Raise a glass

[Alan Nordberg, picture outside the Great Wine Company]

It may not have ended up with a kerbside presence, but generations of Bathonians knew exactly where the Great Wine Company was based over the years, on its journey from Wood Street to the Wells Road.

Earlier this month, it closed its physical doors for good – though it will retain an online operation.

On this very subject, I received an email from a young man who had worked at the shop alongside Alan Nordberg, the well-known manager who was also retiring after 30 years behind the counter.

Gus Isherwood

Gus Isherwood has written his own tribute to Alan and asked me to publish it.

I am happy to do that.

“A small photograph clung to the wall of the Great Wine Company (Great Western Wine to most of us), just above the shop’s tasting station. It’s one of the first things Alan showed me when I began working there: a picture of his father, uncle and grandparents, the Nordbergs, all four of them blowing into saxophones.

On the adjacent wall, that same name was printed onto the deck of a skateboard, branded after Alan’s son, the professional skateboarder and fashion model, Ben Nordberg. A leather couch lined the wall beneath it, and there was a French wireless on a shelf by the sweet wines. This was a man showing me around his home.

Alan started working at Great Western Wine in 1989, and Friday, 5th June, 2026, was his last shift. He was there under the railway arches on Wood Street after the shop outgrew the farm property on which it was conceived by Philip Addis in 1983. He was there when it moved to London Road some years later. He was there to the very end on Wells Road, where the shop closed its doors for good. 

Alan in a now-empty shop

 In the two years that I worked with him, I never saw Alan arrive at the shop, and I never saw him leave. It was only in the last month that I learned which car was his after he pointed it out through the window, eclipsed by a customer’s Land Rover Defender.

Alan’s wheels were among the more modest to have graced the shop carpark. The wines, after all, were not cheap. It was the kind of place where customers might spend a grand or two on a whim. If you could, you would, because the quality was excellent.

Some regulars stuck to firm favourites, often with nothing said before Alan or a colleague had placed the bottles on the counter. Itchier palates tapped into the kind of knowledge that’s becoming perilously scarce. The minds of the shop’s veteran core would not leap to some page of a book or a website, but to a time and a place.

Alan and colleagues could tell you as much as any oenophile about where the grapes are from and what’s done to them, but they could also describe the views from a vineyard, the smell of a cellar, the strength of a wine-maker’s handshake and the shape of his accent. With these chaps, it was never textbook. 

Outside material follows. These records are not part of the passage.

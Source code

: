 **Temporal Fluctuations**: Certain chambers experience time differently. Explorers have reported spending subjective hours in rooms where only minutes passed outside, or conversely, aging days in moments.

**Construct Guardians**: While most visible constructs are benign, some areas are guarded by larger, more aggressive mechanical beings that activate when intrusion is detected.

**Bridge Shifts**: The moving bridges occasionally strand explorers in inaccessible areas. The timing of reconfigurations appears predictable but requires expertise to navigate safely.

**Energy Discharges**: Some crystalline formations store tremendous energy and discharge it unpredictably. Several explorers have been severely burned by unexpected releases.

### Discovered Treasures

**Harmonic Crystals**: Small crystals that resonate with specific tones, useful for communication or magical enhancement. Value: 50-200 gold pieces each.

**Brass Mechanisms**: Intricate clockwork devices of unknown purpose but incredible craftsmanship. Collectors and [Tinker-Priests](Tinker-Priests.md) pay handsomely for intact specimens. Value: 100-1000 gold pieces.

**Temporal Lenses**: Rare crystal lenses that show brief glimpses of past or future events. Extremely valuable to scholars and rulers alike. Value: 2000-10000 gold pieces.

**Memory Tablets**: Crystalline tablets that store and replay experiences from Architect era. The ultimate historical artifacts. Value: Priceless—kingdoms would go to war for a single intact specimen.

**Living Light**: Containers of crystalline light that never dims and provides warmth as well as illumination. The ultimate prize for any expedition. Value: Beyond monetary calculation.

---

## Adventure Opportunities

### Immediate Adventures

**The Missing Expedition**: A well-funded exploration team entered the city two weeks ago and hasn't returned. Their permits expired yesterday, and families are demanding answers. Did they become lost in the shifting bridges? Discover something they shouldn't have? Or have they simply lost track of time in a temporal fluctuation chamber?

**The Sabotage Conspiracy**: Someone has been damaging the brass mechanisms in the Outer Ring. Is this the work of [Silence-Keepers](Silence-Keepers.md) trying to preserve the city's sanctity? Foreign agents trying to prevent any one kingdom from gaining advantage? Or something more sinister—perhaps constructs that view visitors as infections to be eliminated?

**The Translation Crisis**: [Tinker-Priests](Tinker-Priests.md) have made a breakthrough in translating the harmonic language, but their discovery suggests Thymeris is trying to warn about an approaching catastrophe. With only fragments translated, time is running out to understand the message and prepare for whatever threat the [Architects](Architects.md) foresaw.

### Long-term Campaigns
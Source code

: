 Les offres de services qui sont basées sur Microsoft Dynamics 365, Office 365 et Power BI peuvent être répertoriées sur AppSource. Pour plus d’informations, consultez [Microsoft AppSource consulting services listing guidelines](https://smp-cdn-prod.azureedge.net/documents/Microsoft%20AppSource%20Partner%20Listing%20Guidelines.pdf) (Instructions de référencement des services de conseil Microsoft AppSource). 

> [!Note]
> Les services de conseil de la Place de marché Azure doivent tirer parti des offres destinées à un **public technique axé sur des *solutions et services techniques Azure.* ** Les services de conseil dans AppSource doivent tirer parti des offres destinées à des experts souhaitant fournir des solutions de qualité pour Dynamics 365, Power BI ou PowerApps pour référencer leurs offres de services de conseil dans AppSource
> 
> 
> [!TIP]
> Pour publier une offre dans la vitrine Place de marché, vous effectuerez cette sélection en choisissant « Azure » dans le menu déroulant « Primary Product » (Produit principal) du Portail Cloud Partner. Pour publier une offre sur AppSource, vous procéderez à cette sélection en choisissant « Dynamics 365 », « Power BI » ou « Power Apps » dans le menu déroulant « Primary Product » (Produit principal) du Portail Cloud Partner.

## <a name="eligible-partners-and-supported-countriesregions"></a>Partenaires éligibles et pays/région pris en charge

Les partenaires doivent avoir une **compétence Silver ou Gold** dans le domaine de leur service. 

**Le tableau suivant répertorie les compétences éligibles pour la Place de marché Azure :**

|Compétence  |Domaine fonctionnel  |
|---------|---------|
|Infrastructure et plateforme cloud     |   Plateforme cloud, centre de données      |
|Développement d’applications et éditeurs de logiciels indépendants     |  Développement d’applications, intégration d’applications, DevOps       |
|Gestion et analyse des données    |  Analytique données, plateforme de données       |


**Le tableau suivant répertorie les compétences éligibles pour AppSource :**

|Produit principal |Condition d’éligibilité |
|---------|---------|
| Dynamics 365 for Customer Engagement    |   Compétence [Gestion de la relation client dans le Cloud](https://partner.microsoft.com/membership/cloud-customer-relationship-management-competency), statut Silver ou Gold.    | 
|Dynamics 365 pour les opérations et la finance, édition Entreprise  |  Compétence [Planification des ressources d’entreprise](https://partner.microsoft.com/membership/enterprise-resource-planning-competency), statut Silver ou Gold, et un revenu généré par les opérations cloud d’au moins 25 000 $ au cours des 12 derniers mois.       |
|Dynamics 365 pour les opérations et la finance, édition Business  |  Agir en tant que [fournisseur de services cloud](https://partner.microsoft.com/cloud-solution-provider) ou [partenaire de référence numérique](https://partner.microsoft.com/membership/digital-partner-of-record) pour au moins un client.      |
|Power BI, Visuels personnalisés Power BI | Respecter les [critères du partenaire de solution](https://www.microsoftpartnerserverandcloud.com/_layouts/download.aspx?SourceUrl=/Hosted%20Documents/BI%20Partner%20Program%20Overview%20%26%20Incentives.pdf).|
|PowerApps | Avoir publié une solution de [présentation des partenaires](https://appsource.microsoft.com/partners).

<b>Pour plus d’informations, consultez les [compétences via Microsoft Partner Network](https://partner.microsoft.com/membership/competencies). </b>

But most customers, you sensed, were not there for the wine alone, and some not for the wine at all. There was not a single day in my time at the shop when a visitor did not spend more time talking to Alan than they did choosing their bottles. And usually, it was not even wine talk.

Listening from behind the counter, I learned as much about viniculture as I did about rugby and cricket, about family histories and war, the art of fishing and parenting. Alan himself is no big talker, but something about him put people at ease. Many of his customers, after all, had known him for decades. 

It’s no exaggeration to say that people had found in that shop a kind of sanctuary. How many shops do you know where the retailer feeds biscuits to his customers’ dogs and lollipops to their children? Where a couch and drawing set keep the toddlers calm while their parents kick back with the shop manager? The music was always gentle, never intended to make you buy fast and leave fast. The message was clear: wine is about time, and there was a world of it here. 

The shop’s closure comes a year after parent company Enotria was acquired by Majestic Wine. A new site could not be found when the landlord declared that the Wells Road address would be redeveloped. Its existence will remain only online. 

‘The end of an era.’ I heard that a few times as Alan boxed up his friends’ bottles for the last time.”

Thanks, Gus. I am sure Alan and all his customers over the years will appreciate that.

2 Comments

  1. I remember and often made use of the discount you used to get if you bought an assorted box of several bottles – sadly something which disappeared after Oenotria took over. And the row of ‘outsize’ wine bottles behind the counter – right up to a Methuselah if I remember rightly!

  2. Wine is all about time. Online forums are all well and good. A bottle of decent wine is a considerable investment for many. Wise counsel from a well-informed proprietor can send the wine buying novice home confident he has a bottle suited to the occasion and more comfortable buying the next one. Shops like this made wine buying an event rather than a transaction.